» PROBLEM TO SOLVE: Below are some lines of data. Return all of them as they are.

(Dataset entries)
= = =

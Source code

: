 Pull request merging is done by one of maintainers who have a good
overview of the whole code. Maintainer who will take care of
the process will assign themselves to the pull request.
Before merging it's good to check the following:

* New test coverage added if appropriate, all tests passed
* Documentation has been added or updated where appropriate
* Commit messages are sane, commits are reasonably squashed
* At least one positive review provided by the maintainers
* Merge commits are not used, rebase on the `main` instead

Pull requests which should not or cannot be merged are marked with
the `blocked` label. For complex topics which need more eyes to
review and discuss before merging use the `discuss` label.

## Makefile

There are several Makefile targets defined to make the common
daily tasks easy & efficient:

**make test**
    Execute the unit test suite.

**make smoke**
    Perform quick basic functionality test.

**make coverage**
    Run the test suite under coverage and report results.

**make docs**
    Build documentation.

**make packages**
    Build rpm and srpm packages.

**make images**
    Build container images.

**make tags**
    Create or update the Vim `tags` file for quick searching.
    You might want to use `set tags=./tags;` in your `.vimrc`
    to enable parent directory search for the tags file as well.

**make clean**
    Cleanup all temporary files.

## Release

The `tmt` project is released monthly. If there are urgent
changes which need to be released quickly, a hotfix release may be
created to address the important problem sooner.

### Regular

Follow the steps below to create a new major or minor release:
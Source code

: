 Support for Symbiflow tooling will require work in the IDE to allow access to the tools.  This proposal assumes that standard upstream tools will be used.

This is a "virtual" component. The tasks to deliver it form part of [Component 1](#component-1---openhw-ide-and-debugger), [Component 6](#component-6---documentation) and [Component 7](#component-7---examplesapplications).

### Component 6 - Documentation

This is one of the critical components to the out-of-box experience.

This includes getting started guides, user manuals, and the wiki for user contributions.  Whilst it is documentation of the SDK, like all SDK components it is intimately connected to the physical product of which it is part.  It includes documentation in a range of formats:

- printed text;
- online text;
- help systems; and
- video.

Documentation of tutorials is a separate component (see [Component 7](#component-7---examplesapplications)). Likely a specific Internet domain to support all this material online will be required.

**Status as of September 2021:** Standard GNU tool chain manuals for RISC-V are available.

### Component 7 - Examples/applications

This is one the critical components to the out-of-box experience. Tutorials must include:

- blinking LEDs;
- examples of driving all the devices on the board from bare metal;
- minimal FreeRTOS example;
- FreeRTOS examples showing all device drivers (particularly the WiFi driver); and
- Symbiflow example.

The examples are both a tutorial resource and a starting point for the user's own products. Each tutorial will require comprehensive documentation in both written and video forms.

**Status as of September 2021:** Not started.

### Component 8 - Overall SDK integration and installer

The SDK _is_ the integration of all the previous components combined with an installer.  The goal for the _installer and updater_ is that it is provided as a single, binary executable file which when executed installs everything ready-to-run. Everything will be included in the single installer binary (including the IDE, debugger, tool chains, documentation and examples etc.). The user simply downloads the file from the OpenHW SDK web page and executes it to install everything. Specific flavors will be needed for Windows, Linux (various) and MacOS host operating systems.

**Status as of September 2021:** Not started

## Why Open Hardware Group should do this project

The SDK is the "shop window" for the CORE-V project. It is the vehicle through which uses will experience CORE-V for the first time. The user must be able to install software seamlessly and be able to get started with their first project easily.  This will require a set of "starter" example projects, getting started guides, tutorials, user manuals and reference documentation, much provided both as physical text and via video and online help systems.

= = =

» SOLUTION FOR THIS PROBLEM:
Source code

: Pull request merging is done by one of maintainers who have a good
overview of the whole code. Maintainer who will take care of
the process will assign themselves to the pull request.
Before merging it's good to check the following:

* New test coverage added if appropriate, all tests passed
* Documentation has been added or updated where appropriate
* Commit messages are sane, commits are reasonably squashed
* At least one positive review provided by the maintainers
* Merge commits are not used, rebase on the `main` instead

Pull requests which should not or cannot be merged are marked with
the `blocked` label. For complex topics which need more eyes to
review and discuss before merging use the `discuss` label.

## Makefile

There are several Makefile targets defined to make the common
daily tasks easy & efficient:

**make test**
    Execute the unit test suite.

**make smoke**
    Perform quick basic functionality test.

**make coverage**
    Run the test suite under coverage and report results.

**make docs**
    Build documentation.

**make packages**
    Build rpm and srpm packages.

**make images**
    Build container images.

**make tags**
    Create or update the Vim `tags` file for quick searching.
    You might want to use `set tags=./tags;` in your `.vimrc`
    to enable parent directory search for the tags file as well.

**make clean**
    Cleanup all temporary files.

## Release

The `tmt` project is released monthly. If there are urgent
changes which need to be released quickly, a hotfix release may be
created to address the important problem sooner.

### Regular

Follow the steps below to create a new major or minor release:
Source code

: Support for Symbiflow tooling will require work in the IDE to allow access to the tools.  This proposal assumes that standard upstream tools will be used.

This is a "virtual" component. The tasks to deliver it form part of [Component 1](#component-1---openhw-ide-and-debugger), [Component 6](#component-6---documentation) and [Component 7](#component-7---examplesapplications).

### Component 6 - Documentation

This is one of the critical components to the out-of-box experience.

This includes getting started guides, user manuals, and the wiki for user contributions.  Whilst it is documentation of the SDK, like all SDK components it is intimately connected to the physical product of which it is part.  It includes documentation in a range of formats:

- printed text;
- online text;
- help systems; and
- video.

Documentation of tutorials is a separate component (see [Component 7](#component-7---examplesapplications)). Likely a specific Internet domain to support all this material online will be required.

**Status as of September 2021:** Standard GNU tool chain manuals for RISC-V are available.

### Component 7 - Examples/applications

This is one the critical components to the out-of-box experience. Tutorials must include:

- blinking LEDs;
- examples of driving all the devices on the board from bare metal;
- minimal FreeRTOS example;
- FreeRTOS examples showing all device drivers (particularly the WiFi driver); and
- Symbiflow example.

The examples are both a tutorial resource and a starting point for the user's own products. Each tutorial will require comprehensive documentation in both written and video forms.

**Status as of September 2021:** Not started.

### Component 8 - Overall SDK integration and installer

The SDK _is_ the integration of all the previous components combined with an installer.  The goal for the _installer and updater_ is that it is provided as a single, binary executable file which when executed installs everything ready-to-run. Everything will be included in the single installer binary (including the IDE, debugger, tool chains, documentation and examples etc.). The user simply downloads the file from the OpenHW SDK web page and executes it to install everything. Specific flavors will be needed for Windows, Linux (various) and MacOS host operating systems.

**Status as of September 2021:** Not started

## Why Open Hardware Group should do this project

The SDK is the "shop window" for the CORE-V project. It is the vehicle through which uses will experience CORE-V for the first time. The user must be able to install software seamlessly and be able to get started with their first project easily.  This will require a set of "starter" example projects, getting started guides, tutorials, user manuals and reference documentation, much provided both as physical text and via video and online help systems.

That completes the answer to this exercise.